Let's say we have a queue with size n, for example 30, no item will be added to the queue, the size of the queue is fixed, arrival rate is zero. There is one server with shifted exponential service distribution, for example it takes at least 1 minute for the server to give the service to the each item in the queue. In addition, on average 2 added minutes the server needs for each item. It means the $PDF$ of service distribution is: $\frac{1}{2} e^{-1/2(t-1)}$
1 - What is probability the at certain time $t_1$, exactly $k$ items out of n items have been serviced?

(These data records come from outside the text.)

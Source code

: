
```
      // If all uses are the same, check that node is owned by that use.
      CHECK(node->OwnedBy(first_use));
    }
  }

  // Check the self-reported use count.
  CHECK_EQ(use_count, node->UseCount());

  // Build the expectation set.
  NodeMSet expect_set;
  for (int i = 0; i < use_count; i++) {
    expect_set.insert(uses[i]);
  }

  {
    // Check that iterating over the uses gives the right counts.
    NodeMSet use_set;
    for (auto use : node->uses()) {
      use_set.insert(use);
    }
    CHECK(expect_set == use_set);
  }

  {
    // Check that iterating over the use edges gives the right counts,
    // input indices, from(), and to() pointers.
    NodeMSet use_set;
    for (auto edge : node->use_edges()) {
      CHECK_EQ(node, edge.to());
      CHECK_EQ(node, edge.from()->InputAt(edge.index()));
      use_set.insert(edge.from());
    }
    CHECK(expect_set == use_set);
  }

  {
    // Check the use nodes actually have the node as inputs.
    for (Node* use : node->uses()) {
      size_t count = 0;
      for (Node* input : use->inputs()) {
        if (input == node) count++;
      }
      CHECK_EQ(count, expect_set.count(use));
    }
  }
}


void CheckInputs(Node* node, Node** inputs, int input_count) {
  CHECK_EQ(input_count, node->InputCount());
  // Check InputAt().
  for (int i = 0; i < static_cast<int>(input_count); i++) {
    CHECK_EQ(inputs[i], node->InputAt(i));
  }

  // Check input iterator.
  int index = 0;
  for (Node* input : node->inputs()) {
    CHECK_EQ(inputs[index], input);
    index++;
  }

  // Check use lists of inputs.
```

2 - By time time $t_1$, we expect how many items have been serviced?
Denote by $S_k=X_1+\ldots+X_k=k+Y_1+\ldots+Y_k$ the total service time of first $k$ customers. Here $Y_i$ have PDF $\frac12 e^{-\frac12t}\mathbb 1_{\{t>0\}}$. Let $Z_k=Y_1+\ldots+Y_k$.
The first question asks on the probability that $S_k\leq t_1$, $S_{k+1}>t_1$. Write it: $$ \mathbb P(S_k\leq t_1, \ S_{k+1}>t_1)=\mathbb P(S_k\leq t_1) -\mathbb P( S_{k+1}\leq t_1) $$ $$=\mathbb P(Z_k\leq t_1-k) - \mathbb P(Z_{k+1}\leq t_1-k-1) $$ Next use that $Z_m$ is Gamma-distributed (or Erlang distributed) with PDF $$f_{Z_m}(s)=\frac{1}{2^m(m-1)!} s^{m-1}e^{-\frac12s}\mathbb 1_{\{s>0\}}.$$
The desired probability equals to the difference of CDF's of $Z_k$ and $Z_{k+1}$ in the points $t_1-k$ and $t_1-k-1$ respectively: $$ F_{Z_k}(t_1-k)-F_{Z_{k+1}}(t_1-k-1) $$ It can be expressed as a difference of two sums, see https://en.wikipedia.org/wiki/Erlang_distribution#Cumulative_distribution_function_(CDF).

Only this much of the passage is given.